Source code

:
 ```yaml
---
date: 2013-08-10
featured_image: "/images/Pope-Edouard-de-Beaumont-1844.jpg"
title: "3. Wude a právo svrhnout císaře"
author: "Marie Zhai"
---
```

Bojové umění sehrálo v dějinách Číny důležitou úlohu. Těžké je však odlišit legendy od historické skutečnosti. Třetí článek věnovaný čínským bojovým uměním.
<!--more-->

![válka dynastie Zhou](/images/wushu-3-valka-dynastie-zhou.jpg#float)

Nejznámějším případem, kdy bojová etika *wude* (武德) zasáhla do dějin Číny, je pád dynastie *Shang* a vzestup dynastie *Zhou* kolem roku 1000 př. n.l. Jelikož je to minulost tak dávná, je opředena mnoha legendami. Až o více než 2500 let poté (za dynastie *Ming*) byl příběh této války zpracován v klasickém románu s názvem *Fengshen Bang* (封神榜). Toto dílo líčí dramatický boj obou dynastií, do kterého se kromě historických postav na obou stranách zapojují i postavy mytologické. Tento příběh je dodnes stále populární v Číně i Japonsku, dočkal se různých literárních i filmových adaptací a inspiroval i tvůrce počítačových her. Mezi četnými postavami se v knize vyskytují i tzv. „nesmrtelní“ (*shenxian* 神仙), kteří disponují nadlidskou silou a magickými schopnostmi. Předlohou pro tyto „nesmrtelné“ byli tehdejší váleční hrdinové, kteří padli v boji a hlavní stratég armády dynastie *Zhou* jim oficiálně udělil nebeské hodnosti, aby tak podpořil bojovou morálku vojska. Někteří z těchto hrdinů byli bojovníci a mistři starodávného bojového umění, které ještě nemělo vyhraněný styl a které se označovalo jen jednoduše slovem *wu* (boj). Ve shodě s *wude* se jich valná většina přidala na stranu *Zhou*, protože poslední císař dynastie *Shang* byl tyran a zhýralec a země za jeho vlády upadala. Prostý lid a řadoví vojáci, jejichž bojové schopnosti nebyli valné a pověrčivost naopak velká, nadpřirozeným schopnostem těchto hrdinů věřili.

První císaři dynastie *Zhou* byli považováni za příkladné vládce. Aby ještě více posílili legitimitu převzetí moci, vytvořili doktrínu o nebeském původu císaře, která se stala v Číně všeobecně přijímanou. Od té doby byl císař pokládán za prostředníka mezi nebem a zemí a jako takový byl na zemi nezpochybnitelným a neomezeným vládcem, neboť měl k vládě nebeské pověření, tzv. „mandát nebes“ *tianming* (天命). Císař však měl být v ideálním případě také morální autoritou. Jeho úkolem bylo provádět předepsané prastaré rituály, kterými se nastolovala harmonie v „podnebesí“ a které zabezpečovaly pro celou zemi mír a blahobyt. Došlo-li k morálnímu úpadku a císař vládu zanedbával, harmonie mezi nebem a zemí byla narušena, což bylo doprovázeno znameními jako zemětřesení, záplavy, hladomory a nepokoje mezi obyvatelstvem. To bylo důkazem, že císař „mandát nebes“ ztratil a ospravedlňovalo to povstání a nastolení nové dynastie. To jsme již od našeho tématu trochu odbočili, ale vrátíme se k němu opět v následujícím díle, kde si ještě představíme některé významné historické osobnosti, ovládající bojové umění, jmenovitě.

What you need to do
Each line carrying the string "však" should be copied out from the entries.

Result
Bojové umění sehrálo v dějinách Číny důležitou úlohu. Těžké je však odlišit legendy od historické skutečnosti. Třetí článek věnovaný čínským bojovým uměním.
První císaři dynastie *Zhou* byli považováni za příkladné vládce. Aby ještě více posílili legitimitu převzetí moci, vytvořili doktrínu o nebeském původu císaře, která se stala v Číně všeobecně přijímanou. Od té doby byl císař pokládán za prostředníka mezi nebem a zemí a jako takový byl na zemi nezpochybnitelným a neomezeným vládcem, neboť měl k vládě nebeské pověření, tzv. „mandát nebes“ *tianming* (天命). Císař však měl být v ideálním případě také morální autoritou. Jeho úkolem bylo provádět předepsané prastaré rituály, kterými se nastolovala harmonie v „podnebesí“ a které zabezpečovaly pro celou zemi mír a blahobyt. Došlo-li k morálnímu úpadku a císař vládu zanedbával, harmonie mezi nebem a zemí byla narušena, což bylo doprovázeno znameními jako zemětřesení, záplavy, hladomory a nepokoje mezi obyvatelstvem. To bylo důkazem, že císař „mandát nebes“ ztratil a ospravedlňovalo to povstání a nastolení nové dynastie. To jsme již od našeho tématu trochu odbočili, ale vrátíme se k němu opět v následujícím díle, kde si ještě představíme některé významné historické osobnosti, ovládající bojové umění, jmenovitě.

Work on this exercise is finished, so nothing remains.